That affects the customer experience, affects the business, affects the revenue, affects everything. Gone are the days where you could take chance with having a, say, less scalable system or a system that would go down. Today it’s like table stake requirement to have a system that is fault-tolerant, that has a disaster recovery, is really, really near time RTO RPO. Those are the experience that folks are trying to predict. Recent years, have you observed folks just moving towards the cloud or moving to an architecture that is generally fault-tolerant for everything or they’re still trying to use the same functions from before?
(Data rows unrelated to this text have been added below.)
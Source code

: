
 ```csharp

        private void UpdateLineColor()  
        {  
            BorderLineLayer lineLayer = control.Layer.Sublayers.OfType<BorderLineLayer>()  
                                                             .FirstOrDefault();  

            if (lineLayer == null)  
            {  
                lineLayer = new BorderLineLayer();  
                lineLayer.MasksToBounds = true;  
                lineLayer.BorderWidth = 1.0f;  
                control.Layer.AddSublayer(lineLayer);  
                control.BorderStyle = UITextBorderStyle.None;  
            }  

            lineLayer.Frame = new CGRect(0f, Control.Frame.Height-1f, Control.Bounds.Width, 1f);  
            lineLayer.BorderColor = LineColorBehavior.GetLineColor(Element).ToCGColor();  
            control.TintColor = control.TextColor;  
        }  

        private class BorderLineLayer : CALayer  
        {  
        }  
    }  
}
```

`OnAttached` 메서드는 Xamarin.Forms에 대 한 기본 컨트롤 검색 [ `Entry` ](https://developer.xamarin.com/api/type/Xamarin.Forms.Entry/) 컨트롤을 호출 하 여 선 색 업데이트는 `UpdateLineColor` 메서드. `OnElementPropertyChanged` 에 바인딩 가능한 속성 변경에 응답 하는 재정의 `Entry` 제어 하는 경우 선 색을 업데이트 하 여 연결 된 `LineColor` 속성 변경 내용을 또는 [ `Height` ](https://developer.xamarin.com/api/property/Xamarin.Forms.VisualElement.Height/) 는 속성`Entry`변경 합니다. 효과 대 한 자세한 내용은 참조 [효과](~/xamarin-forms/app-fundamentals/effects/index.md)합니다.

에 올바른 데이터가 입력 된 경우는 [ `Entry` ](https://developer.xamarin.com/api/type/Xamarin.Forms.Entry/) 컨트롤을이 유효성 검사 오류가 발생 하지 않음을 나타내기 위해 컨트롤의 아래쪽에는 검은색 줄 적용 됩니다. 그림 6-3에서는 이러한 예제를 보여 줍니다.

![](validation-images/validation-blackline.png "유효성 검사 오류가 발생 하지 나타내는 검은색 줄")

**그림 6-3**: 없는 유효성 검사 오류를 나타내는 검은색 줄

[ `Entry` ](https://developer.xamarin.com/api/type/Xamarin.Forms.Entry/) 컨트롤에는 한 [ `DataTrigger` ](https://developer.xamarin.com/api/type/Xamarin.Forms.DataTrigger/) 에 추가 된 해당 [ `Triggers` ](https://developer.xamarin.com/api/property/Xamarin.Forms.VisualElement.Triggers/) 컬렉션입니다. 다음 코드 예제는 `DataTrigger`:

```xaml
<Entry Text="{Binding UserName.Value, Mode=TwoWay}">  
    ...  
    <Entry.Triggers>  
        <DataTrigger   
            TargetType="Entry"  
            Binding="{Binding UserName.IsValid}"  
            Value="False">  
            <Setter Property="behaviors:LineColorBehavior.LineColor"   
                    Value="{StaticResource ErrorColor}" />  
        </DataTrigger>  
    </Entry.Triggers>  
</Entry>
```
Well, when you say generally fault-tolerant, I’m like I want to say I haven’t had many people who want to migrate onto Erlang, which I think is the most fault-tolerant. Well, little tiny shout out to the Elixir community there. There’s still a really heavy push to move to the cloud, which I’m not always convinced it’s the right thing, and I say that to clients. For me, the question of moving to the cloud is where does your data originate and when you’re done processing it, where are you going to store it long-term? Because if your data originates on the public internet, then sure, let’s move everything to the cloud because you keep it all in the cloud. But if your data originates off the cloud and then ultimately you’re going to use the cloud to do your processing and then it’s going to move off the cloud again, you are going to get killed with exit charges, just absolutely murdered.
I think a lot of people just take it on chase’s value of if the cloud will save you money. I’m like, “No”. Amazon is very, very good at hiding their expenses. Every modern day software engineer is it’s curious, this pain of the Amazon bill that’s the length of your forearm that has things you never imagined you were paying for. It can be a very good solution. I think it’s still a really good fit for probably 90% of use cases, but it’s not a perfect fit for everybody. It’s this question about what are your business processes, what are your values, where do you actually want to invest in general?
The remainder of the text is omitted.